§ **Problem details**
All lines holding the word "tipo" are to be copied from the records beneath.

(Dataset entries)
---------------

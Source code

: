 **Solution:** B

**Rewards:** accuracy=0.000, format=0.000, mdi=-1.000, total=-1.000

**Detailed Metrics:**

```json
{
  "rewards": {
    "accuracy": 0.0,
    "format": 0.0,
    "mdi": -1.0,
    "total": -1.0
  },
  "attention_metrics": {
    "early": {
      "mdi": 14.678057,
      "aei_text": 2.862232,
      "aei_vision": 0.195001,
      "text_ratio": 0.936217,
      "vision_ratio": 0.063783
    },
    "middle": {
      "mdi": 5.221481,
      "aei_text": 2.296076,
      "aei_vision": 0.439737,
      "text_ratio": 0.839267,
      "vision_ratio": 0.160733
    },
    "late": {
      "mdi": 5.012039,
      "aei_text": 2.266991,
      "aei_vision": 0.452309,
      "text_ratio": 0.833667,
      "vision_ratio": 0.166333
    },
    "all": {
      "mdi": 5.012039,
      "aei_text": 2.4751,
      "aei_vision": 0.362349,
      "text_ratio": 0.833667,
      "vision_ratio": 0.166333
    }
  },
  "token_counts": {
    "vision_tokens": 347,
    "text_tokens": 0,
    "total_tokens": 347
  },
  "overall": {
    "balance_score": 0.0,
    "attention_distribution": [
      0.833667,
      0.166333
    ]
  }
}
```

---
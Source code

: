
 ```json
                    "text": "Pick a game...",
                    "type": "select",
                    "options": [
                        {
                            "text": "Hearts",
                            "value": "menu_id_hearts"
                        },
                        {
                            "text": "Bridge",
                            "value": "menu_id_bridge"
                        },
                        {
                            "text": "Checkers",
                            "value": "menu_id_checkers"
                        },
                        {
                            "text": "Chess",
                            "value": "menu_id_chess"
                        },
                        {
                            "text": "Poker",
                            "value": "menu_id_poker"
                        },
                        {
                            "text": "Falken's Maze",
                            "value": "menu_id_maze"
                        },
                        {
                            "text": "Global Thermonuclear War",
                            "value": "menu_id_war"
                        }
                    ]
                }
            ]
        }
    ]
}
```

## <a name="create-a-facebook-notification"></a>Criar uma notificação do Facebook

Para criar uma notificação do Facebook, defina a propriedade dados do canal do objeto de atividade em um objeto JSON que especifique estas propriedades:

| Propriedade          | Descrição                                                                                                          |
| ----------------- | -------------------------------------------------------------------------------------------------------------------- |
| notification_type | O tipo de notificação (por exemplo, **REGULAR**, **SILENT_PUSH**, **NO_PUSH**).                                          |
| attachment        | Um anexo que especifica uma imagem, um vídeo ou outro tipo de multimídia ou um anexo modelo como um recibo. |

---------------

§ **Finished task**
| notification_type | O tipo de notificação (por exemplo, **REGULAR**, **SILENT_PUSH**, **NO_PUSH**).                                          |
| attachment        | Um anexo que especifica uma imagem, um vídeo ou outro tipo de multimídia ou um anexo modelo como um recibo. |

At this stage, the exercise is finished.